Painter of contemporary art | Castelmassa, Rovigo, Italy, 1930 - 2017

Enrico Castellani is an Italian painter, relief artist and proponent of concept art whose central motif is light and space. He is considered among the most influential Italian artists, and he made a significant contribution to the development of avant-garde art in Europe during the 1950s and 60s.

Castellani studied painting and sculpture at the Académie royale des Beaux-Arts de Bruxelles until 1956, as well as reading architecture at the École de La Cambre, also in Brussels. He returned to Italy in 1957. Moving to Milan, he came into contact with artists involved in the country’s avant-garde scene, among them Lucio Fontana, Piero Manzoni, Vincenzo Agnetti and Agostino Bonalumi. He also had ties to the German artists belonging to the ZERO collective, and met the French painter Yves Klein. Castellani joined the group ‘Movimento Arte Nucleare’ in 1958.

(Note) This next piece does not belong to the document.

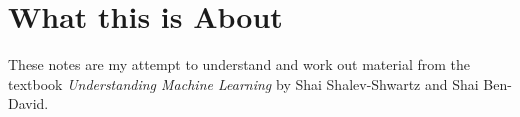 \chapter*{What this is About}


These notes are my attempt to understand and work out material from the
textbook \emph{Understanding Machine Learning} by Shai Shalev-Shwartz and
Shai Ben-David.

In 1959, Piero Manzoni und Enrico Castellani opened Galleria Azimut in Milan, where they published the first edition of their journal Azimuth. Eschewing the idea that art is intended as a means of replication was the main message advocated in Azimuth. Instead, each piece should present its own reality and authenticity, and only refer to itself. Castellani created his first Superficie Nera in 1959, in which he used a nail machine on the canvas to create his art. This allowed Castellani to fashion a relief-like structure on the surface of these monochrome-white paintings, which strongly accentuated the play between light and shadow. Castellani continued to refine this method during the 1970s and 1980s, although he shaped other materials such as aluminium as well. He also started to use synthetic light to model his canvases.

Enrico Castellani showed his work at numerous international exhibitions as well as at Documenta IV in Kassel in 1968. He was invited to the Venice Biennale in 1964, 1966 and 2003.